Instructions to follow: From the records below, copy each line that has the word "Lianhe" in it.

Data records:
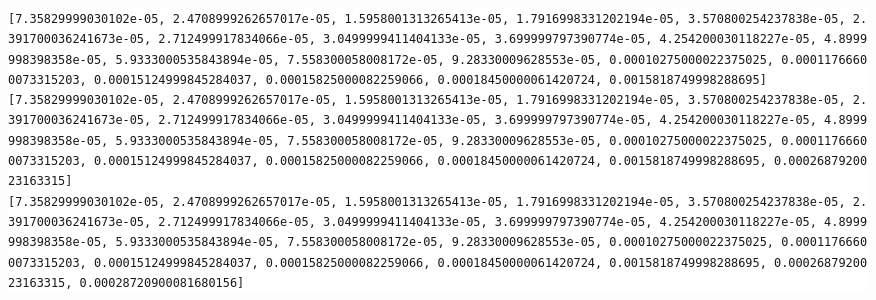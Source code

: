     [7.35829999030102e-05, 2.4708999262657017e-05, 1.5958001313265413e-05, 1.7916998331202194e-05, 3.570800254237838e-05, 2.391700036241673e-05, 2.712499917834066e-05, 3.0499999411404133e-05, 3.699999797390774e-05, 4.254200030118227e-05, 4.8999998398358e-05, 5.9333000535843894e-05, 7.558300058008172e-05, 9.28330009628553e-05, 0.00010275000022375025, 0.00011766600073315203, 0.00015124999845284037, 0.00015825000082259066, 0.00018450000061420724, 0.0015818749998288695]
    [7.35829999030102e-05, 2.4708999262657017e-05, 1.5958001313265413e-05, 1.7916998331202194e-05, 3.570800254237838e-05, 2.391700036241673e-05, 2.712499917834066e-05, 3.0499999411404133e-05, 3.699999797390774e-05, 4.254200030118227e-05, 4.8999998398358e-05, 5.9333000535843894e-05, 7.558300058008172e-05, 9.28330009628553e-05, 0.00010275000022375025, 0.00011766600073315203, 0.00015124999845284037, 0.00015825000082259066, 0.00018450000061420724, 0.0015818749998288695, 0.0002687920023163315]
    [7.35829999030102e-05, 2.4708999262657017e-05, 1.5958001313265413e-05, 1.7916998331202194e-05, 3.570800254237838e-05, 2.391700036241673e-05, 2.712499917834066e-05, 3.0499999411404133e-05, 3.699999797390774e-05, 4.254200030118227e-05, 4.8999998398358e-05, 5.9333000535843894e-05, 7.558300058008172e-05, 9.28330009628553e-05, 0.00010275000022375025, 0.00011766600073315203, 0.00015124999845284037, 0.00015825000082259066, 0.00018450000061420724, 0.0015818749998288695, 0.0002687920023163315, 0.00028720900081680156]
==
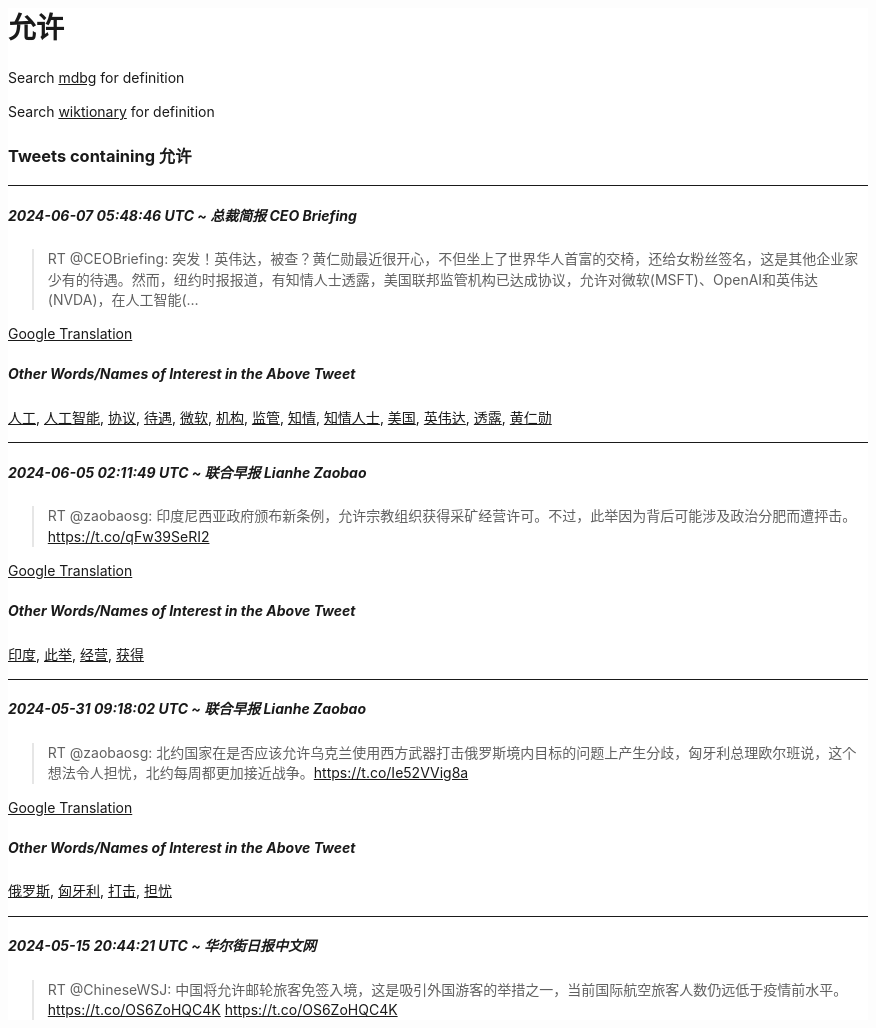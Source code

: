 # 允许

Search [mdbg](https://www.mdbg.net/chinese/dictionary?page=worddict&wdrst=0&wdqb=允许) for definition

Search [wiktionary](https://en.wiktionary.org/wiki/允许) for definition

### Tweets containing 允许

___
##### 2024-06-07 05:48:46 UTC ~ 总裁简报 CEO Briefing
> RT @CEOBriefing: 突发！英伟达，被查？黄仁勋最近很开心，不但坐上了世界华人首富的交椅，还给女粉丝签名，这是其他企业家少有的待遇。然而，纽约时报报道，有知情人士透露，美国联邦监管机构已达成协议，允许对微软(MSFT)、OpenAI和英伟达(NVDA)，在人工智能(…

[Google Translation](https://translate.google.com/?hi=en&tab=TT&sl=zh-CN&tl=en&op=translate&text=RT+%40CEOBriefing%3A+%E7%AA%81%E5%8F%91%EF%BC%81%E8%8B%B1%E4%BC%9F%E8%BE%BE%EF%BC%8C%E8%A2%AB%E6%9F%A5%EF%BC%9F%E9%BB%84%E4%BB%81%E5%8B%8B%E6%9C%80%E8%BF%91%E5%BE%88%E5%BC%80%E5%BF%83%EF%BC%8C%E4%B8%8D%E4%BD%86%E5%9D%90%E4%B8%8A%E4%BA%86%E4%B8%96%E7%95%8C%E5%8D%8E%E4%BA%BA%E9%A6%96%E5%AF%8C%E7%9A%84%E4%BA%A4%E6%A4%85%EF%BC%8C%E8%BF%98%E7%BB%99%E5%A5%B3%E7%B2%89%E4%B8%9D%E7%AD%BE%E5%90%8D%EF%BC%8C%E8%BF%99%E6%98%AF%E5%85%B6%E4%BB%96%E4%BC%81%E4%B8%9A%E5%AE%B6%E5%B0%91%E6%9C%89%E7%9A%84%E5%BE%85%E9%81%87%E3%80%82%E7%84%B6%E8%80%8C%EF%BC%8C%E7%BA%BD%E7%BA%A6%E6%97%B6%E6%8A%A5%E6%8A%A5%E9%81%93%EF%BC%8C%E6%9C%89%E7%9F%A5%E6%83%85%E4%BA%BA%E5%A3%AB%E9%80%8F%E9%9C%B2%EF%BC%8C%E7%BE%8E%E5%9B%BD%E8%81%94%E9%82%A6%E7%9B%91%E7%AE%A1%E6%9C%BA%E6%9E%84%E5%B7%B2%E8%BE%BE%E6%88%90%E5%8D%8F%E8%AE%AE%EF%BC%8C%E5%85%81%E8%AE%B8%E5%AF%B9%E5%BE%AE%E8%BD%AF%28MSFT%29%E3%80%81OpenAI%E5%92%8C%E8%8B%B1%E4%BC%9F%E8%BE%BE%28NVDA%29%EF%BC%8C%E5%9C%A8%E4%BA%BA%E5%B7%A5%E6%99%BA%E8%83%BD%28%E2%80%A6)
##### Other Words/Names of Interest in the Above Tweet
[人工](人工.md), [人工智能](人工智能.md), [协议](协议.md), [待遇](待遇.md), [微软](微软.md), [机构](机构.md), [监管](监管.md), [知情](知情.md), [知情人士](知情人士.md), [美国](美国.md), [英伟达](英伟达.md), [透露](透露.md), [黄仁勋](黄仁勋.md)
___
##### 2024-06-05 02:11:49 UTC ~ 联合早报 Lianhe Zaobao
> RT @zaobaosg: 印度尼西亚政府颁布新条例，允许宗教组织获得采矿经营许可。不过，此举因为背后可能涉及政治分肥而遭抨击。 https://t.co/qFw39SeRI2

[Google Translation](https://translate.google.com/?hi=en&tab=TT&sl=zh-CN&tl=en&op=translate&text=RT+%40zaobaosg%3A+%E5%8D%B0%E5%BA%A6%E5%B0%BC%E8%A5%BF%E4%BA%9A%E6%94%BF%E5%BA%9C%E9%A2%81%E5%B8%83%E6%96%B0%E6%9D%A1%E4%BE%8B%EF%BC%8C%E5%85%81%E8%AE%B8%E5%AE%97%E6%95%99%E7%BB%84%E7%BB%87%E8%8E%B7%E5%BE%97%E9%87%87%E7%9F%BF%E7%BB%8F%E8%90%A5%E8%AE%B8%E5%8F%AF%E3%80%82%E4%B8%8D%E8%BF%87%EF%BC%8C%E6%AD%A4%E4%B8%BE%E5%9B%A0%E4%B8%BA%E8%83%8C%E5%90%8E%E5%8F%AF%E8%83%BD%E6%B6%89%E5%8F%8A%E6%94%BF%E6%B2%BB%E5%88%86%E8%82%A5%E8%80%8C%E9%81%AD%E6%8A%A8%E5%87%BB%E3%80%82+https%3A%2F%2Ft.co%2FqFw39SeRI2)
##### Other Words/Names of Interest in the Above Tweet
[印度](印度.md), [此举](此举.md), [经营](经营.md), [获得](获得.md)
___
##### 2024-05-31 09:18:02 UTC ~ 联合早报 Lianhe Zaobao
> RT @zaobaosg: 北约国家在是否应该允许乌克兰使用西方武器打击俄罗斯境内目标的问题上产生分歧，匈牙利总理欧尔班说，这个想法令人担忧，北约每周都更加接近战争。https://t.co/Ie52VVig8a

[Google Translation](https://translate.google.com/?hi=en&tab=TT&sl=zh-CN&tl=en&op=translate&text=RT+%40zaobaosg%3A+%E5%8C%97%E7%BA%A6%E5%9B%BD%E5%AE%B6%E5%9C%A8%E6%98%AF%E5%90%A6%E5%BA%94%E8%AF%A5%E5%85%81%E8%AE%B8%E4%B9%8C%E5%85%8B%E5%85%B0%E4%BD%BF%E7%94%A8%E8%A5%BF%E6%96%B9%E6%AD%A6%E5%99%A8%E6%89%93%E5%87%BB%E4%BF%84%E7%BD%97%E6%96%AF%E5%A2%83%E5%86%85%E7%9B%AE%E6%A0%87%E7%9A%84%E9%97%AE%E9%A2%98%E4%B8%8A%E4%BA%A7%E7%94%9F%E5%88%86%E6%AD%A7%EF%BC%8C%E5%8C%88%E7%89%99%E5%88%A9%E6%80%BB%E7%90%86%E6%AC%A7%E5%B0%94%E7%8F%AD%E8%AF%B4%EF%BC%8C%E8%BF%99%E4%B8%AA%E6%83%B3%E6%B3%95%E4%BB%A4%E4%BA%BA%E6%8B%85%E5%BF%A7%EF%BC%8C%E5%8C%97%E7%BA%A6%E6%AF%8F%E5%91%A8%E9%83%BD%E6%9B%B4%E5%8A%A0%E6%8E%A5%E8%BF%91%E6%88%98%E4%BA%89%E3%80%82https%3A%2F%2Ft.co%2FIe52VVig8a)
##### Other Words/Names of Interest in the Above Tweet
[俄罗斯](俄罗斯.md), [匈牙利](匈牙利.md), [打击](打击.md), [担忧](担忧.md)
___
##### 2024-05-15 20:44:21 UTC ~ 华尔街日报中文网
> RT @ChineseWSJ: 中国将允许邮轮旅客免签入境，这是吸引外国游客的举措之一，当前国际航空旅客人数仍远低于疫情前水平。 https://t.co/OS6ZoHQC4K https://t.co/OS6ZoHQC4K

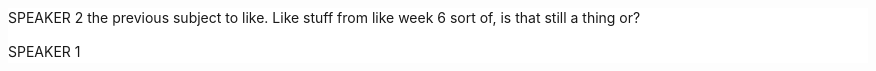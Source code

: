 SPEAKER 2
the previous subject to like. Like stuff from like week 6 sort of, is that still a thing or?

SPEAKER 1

Output of the task:
##### 2024-06-05 02:11:49 UTC ~ 联合早报 Lianhe Zaobao
##### 2024-05-31 09:18:02 UTC ~ 联合早报 Lianhe Zaobao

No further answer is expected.